National Tramway Museum, Crich: Derbyshire: London United Tramways 159

National Tramway Museum, Crich: Derbyshire: London United Tramways 159

The National Tramway Museum, like all good tourist sites, needs novelties to encourage visitors to return repeatedly:  http://www.tramway.co.uk/plan-a-visit/opening-times-prices-2013.

This year’s pride and joy is London United Tramways no 159, built in 1902 and now newly restored after twenty-one years of service in London and fifty-five years as part of a residence in Surrey.

It was originally used on the routes out to Twickenham, Hampton and Hampton Court, where expectations were understandably high, so this W-class tram was one of the LUT’s “Palace cars”, its palatial lower deck fully fitted in a manner thought suitable for its upper-class passengers, with an inlaid walnut ceiling, plush carpet, velvet curtains and upholstery and silk tassels instead of leather hanging straps.

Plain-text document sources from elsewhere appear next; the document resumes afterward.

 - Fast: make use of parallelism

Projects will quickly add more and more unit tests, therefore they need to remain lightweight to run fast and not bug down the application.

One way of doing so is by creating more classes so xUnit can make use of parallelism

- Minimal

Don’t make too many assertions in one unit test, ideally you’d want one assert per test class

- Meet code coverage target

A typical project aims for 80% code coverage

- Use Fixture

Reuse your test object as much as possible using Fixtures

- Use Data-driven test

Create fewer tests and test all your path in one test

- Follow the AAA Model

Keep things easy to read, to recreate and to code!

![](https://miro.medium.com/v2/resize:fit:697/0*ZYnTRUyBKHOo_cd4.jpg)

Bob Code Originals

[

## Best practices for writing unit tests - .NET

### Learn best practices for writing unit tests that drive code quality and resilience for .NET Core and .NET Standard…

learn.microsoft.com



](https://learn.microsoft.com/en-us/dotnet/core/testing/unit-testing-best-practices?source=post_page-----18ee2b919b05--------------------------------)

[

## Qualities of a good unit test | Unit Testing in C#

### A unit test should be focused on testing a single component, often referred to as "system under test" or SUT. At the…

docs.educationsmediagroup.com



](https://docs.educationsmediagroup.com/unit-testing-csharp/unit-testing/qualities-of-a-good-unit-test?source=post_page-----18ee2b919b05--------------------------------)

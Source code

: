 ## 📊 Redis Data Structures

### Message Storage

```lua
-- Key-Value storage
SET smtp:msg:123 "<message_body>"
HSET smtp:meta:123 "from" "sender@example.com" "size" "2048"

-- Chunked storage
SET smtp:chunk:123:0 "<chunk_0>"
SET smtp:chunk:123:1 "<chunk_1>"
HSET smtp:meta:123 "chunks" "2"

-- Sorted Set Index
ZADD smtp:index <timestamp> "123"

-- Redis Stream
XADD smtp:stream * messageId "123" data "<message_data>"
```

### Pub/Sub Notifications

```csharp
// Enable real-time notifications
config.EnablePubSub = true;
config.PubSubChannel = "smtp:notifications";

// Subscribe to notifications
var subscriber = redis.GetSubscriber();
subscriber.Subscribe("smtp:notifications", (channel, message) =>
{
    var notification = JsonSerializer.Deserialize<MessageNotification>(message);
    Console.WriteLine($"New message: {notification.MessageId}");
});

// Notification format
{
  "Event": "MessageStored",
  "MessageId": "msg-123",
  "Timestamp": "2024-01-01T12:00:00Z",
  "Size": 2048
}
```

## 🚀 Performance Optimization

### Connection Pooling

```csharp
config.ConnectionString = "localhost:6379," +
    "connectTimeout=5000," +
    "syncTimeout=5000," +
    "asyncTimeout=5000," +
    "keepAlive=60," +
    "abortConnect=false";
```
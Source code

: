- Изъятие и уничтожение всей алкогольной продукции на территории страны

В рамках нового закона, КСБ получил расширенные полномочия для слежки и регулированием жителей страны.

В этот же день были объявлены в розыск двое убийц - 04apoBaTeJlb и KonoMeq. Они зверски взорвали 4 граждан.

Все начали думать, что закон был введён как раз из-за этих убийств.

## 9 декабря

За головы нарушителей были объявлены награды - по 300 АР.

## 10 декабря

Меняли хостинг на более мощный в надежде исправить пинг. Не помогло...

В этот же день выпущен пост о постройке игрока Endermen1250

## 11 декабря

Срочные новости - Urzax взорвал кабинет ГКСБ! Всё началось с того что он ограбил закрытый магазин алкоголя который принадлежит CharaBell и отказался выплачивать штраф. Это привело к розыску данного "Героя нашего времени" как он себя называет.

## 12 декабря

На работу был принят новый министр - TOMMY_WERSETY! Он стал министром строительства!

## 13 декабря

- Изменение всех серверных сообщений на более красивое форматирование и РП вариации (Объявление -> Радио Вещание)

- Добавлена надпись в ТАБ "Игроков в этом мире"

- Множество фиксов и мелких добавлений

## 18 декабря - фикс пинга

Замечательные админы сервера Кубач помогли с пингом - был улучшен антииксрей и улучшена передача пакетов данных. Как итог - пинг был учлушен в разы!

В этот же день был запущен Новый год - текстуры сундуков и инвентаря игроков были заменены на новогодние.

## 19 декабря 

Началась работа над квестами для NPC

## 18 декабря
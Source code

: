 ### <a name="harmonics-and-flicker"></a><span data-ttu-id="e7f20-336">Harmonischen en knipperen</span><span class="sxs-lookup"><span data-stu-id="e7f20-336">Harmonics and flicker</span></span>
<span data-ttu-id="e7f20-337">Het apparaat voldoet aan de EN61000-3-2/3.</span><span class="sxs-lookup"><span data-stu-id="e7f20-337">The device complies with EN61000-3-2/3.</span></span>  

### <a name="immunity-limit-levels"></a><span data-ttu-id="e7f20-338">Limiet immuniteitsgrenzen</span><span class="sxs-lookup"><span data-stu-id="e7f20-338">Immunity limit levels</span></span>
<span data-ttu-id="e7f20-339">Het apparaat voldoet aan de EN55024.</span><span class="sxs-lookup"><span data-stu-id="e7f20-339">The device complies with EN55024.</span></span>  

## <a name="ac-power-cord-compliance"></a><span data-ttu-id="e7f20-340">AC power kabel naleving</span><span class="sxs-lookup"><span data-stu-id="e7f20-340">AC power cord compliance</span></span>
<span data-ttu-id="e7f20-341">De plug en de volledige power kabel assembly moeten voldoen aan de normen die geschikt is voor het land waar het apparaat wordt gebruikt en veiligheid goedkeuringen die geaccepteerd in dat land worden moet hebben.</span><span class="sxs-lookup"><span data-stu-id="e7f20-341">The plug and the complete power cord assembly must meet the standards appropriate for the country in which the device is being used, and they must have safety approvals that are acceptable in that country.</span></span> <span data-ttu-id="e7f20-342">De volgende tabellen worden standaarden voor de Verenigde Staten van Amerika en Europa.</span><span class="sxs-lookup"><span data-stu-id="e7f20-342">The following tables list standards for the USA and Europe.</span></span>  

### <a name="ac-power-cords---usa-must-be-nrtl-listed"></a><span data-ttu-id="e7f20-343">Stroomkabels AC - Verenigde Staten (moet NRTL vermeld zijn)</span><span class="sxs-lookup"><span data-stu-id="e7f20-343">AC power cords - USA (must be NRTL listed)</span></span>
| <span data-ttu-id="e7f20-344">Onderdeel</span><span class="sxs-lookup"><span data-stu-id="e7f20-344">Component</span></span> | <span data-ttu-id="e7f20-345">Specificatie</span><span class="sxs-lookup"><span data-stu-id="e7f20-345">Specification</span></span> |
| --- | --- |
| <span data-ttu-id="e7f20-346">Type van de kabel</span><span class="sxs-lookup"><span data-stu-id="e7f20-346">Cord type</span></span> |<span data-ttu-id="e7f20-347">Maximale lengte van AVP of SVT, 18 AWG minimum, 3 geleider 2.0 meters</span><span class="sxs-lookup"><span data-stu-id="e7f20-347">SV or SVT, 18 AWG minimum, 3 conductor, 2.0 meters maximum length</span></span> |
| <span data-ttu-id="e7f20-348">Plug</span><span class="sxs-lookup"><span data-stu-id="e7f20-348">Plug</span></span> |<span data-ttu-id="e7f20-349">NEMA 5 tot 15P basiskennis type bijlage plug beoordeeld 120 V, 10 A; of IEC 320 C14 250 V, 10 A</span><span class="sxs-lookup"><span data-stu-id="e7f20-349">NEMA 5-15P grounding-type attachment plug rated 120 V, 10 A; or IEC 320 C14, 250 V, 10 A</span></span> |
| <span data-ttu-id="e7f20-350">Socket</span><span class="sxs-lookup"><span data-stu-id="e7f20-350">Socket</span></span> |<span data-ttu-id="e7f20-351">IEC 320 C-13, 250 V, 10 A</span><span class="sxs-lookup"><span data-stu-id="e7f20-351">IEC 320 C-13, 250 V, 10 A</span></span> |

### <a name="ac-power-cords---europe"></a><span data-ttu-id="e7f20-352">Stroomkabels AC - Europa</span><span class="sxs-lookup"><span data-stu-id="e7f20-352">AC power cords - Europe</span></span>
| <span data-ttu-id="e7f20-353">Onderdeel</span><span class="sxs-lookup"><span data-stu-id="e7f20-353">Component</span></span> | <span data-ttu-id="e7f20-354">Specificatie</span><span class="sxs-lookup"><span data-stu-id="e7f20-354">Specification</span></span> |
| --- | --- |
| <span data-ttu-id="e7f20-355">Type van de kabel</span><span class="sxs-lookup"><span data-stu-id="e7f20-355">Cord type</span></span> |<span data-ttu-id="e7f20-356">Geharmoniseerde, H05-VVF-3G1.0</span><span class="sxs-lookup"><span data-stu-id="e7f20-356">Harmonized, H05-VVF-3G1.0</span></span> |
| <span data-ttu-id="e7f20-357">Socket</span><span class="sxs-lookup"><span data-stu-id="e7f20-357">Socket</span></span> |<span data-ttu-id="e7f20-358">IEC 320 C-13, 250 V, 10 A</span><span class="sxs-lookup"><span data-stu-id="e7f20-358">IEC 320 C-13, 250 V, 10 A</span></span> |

It was not, as such, a first-class vehicle, simply what the residents expected.  (Liverpool tramways did have first-class trams in which workmen could not ride so that passengers could travel without fear of dirtying their clothes on their fellow passengers’ overalls.  Presumably the LUT didn’t expect workmen in Twickenham and Hampton:  they are, after all, a long way from the docks.)

The National Tramway Museum, in conjunction with the London County Council Tramways Trust and the Arts Council’s Prism Fund [Preservation of Industrial and Scientific Material], has spent £400,000 on bringing 159 back to its glorious original condition.  The original cost in 1902 was £669.

It’s the biggest restoration project the Museum has tackled so far.